Although the government has refused to answer questions about a Cryptocurrency regulation bill, there are reports of a draft bill known as “Banning of Cryptocurrencies and Regulation of Official Digital Currency Bill 2019”. Among other things, the Bill proposes a penalty along with a jail term of up to 10 years, for those who “mine, generate, hold, sell, transfer, dispose, issue or deal in cryptocurrencies directly or indirectly”. Offences would be “cognisable and non-bailable”, says the report.
The Bill has reportedly been drafted with recommendations from a panel headed by Finance Secretary Subhash Chandra Garg and comprises members from the Reserve bank of India, Securities and Exchange Board of India, Central Board of Direct Taxes, investigative agencies, among others.

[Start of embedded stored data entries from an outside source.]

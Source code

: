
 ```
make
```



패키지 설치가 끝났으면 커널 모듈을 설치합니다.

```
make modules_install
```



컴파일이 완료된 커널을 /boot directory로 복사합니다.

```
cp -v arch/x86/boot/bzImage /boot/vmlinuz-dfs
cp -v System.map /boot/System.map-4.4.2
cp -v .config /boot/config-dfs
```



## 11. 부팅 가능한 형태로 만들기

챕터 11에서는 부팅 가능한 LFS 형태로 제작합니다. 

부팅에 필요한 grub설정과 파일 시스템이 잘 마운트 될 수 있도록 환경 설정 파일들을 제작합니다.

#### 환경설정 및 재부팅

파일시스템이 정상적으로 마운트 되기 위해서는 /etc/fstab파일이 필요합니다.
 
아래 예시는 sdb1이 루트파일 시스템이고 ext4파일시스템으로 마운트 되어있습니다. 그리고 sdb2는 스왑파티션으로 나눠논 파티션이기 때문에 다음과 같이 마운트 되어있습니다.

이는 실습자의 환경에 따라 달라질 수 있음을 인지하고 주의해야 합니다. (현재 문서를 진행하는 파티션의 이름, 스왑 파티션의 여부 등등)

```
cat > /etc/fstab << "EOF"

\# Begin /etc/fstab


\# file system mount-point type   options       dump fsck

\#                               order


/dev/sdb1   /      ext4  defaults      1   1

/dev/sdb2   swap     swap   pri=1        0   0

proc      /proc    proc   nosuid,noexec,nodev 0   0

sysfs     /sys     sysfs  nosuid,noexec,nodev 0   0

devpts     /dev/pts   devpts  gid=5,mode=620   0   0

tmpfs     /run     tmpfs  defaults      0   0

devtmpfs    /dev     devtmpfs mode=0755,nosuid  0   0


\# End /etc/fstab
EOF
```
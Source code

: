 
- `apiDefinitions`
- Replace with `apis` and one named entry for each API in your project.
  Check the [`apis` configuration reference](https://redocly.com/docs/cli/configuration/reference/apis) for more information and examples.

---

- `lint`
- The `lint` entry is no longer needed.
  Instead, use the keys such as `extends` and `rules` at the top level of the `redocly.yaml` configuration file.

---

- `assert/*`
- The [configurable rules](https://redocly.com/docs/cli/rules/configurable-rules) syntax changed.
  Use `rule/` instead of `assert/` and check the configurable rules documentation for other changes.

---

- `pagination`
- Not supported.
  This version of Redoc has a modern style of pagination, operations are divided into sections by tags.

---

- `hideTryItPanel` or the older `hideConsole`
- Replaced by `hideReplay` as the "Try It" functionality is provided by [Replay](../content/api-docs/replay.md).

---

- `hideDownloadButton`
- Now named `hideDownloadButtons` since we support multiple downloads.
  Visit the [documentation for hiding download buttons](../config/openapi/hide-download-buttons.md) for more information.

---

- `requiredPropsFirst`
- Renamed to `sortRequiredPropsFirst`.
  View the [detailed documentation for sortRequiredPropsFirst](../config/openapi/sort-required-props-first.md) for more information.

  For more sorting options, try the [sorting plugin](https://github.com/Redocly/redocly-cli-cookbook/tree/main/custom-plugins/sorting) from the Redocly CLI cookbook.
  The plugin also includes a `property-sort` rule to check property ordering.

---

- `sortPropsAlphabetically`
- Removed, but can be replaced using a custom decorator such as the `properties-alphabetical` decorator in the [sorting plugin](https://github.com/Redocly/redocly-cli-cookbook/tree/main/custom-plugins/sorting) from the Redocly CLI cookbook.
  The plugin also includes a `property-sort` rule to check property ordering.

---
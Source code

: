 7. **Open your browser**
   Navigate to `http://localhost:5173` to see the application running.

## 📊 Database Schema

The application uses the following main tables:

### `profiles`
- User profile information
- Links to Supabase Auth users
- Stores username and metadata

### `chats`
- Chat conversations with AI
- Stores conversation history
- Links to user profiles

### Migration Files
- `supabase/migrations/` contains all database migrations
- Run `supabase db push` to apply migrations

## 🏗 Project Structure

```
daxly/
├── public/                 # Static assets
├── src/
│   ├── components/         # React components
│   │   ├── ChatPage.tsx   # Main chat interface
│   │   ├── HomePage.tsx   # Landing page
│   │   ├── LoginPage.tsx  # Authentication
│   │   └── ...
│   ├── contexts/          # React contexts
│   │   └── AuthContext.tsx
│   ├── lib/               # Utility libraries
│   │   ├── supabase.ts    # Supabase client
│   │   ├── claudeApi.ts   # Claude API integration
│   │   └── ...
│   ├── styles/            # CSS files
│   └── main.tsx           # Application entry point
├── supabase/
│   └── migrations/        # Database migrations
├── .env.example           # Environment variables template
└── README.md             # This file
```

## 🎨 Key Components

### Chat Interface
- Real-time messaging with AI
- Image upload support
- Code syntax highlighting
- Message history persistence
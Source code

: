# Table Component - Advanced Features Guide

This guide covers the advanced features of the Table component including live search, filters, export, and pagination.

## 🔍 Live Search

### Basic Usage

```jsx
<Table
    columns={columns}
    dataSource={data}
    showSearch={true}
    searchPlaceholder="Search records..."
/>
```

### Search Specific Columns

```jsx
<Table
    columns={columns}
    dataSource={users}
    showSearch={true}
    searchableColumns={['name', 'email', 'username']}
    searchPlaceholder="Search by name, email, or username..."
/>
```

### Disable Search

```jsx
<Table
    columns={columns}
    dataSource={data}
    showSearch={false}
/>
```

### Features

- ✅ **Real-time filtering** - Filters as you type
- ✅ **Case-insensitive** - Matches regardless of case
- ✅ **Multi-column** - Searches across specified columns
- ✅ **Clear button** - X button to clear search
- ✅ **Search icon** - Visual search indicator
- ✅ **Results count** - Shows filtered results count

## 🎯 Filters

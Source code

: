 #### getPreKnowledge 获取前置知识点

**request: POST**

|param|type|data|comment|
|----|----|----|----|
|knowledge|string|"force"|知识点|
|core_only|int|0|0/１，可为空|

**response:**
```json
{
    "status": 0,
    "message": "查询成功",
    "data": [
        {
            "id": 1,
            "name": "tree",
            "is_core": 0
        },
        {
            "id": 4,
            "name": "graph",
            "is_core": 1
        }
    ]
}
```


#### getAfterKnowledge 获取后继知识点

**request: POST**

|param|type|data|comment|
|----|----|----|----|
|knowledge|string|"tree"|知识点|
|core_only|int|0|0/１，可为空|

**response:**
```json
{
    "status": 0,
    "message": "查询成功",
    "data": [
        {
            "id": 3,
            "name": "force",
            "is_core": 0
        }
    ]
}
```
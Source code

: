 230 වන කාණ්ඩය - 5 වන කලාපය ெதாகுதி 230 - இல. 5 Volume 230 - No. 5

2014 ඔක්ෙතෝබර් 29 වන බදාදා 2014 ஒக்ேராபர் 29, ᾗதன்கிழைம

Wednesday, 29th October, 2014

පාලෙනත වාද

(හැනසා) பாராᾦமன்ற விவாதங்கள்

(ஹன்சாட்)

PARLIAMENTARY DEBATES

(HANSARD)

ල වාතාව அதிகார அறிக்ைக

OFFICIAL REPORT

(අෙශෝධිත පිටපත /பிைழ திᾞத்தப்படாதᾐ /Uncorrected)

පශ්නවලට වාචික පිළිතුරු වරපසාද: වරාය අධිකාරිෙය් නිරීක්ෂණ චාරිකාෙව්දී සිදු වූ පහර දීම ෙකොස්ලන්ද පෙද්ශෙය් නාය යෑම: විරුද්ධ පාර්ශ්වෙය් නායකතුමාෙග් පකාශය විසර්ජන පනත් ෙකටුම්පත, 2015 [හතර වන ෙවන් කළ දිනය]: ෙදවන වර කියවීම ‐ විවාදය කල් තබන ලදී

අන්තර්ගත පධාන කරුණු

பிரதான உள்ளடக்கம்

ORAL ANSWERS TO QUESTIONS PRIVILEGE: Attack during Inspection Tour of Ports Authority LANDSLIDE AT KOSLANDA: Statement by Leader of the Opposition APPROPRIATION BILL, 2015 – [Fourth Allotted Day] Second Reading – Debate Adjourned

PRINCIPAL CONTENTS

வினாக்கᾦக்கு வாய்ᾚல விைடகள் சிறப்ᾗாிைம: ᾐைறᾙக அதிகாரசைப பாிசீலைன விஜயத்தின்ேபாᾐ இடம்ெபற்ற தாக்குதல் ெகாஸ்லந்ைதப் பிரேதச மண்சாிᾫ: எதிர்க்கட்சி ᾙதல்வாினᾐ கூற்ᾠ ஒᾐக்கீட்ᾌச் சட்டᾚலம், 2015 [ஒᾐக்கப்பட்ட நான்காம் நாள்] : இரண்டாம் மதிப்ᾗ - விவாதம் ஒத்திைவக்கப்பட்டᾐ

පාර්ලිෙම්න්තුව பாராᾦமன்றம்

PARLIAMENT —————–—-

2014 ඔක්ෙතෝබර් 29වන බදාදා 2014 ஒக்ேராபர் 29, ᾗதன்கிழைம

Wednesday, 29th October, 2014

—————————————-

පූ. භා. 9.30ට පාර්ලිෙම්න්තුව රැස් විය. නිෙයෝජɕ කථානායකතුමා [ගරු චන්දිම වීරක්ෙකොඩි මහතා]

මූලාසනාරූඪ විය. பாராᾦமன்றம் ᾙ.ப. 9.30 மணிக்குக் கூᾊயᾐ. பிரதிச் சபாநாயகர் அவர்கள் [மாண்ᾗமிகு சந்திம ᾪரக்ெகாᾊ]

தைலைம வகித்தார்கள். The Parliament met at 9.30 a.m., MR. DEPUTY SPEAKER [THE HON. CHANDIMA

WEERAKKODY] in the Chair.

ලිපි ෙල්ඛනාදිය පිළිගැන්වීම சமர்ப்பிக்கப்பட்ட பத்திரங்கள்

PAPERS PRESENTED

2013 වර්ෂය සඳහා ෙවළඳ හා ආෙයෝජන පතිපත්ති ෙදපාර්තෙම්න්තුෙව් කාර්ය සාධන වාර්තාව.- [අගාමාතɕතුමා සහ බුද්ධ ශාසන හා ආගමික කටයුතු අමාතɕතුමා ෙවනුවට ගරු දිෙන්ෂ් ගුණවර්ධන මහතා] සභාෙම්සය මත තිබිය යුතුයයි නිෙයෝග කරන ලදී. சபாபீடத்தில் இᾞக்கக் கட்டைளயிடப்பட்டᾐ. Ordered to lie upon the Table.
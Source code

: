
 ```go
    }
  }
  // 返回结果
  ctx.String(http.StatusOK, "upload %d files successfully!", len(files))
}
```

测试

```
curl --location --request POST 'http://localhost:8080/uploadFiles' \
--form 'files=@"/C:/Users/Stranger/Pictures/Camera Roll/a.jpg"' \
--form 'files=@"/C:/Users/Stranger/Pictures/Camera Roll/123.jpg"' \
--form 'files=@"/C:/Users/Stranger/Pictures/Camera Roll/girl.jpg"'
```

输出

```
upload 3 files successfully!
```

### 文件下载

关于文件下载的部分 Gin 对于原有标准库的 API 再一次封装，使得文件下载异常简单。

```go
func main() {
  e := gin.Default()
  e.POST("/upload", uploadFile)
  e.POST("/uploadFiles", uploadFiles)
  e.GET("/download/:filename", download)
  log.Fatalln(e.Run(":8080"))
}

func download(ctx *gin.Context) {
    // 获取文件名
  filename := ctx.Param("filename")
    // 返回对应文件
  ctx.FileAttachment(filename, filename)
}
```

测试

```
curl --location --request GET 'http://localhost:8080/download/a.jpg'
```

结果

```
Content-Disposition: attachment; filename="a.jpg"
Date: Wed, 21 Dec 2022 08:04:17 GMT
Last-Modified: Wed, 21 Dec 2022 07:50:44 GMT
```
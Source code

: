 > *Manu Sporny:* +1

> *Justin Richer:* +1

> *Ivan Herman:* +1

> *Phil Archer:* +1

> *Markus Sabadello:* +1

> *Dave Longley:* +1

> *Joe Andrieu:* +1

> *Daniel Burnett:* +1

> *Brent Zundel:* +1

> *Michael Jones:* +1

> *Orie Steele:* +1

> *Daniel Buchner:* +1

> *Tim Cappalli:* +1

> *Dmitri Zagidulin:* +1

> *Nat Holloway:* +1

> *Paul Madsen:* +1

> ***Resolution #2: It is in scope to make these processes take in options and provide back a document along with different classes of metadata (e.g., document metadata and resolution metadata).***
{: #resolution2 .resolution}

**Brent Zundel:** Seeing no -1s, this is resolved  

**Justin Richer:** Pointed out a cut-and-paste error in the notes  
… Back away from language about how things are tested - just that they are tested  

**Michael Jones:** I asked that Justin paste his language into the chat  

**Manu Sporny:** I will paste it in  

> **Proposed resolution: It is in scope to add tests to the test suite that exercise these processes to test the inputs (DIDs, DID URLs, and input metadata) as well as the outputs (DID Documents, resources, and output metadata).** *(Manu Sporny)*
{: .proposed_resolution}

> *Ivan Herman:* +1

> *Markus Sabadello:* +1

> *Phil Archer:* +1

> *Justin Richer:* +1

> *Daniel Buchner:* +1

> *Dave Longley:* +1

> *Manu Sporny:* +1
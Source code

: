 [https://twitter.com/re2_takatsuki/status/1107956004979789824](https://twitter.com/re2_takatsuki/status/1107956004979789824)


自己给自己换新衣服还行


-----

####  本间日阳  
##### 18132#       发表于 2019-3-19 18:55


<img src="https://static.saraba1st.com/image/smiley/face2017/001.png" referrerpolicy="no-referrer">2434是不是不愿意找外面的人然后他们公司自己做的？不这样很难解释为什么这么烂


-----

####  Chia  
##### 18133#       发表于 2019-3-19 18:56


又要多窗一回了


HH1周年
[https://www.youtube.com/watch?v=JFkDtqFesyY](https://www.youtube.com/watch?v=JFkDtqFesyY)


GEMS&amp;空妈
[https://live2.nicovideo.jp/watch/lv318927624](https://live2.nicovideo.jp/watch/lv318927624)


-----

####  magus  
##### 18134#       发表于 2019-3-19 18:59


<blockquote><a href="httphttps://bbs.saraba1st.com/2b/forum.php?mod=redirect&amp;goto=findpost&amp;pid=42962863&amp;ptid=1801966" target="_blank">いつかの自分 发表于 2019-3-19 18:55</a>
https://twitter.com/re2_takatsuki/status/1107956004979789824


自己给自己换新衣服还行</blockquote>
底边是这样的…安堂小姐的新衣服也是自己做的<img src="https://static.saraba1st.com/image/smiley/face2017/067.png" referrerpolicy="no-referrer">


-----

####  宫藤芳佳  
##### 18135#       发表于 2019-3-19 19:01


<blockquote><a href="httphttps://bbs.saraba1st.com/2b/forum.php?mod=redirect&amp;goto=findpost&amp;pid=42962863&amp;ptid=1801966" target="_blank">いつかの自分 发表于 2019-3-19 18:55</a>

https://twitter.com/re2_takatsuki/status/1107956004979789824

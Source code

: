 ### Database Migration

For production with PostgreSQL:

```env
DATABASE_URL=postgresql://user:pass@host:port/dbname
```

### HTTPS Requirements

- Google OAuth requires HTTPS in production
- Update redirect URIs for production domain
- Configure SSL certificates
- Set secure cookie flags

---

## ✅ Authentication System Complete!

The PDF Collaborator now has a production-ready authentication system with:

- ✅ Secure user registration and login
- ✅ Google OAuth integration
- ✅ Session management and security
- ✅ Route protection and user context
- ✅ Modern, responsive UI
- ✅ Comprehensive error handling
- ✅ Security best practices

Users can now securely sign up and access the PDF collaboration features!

The Finance Secretary was quoted last year to submit the bill in July 2018, which got further delayed with multiple tentative dates of submission. Once submitted it still needs approval from the Parliament before it can be implemented.
The report suggests that everyone holding cryptocurrencies will be given 90 days to declare and dispose them off.
The draft bill proposes to amend the Prevention of Money Laundering Act, 2002, in accordance to earlier reports, to include mining and generation of tokens as well as buying, selling and trading of cryptocurrencies.
This would mean that the central government may approve digital rupee to be a legal tender, in consultation with the RBI’s central board. But it would be a government issued digital currency equivalent to INR and would be governed by regulations that will be notified by the central bank under relevant provisions of RBI Act, 1934, the draft bill said as per the report.
The Reserve Bank of India has categorically denied any knowledge of the proposed draft bill for banning cryptocurrencies.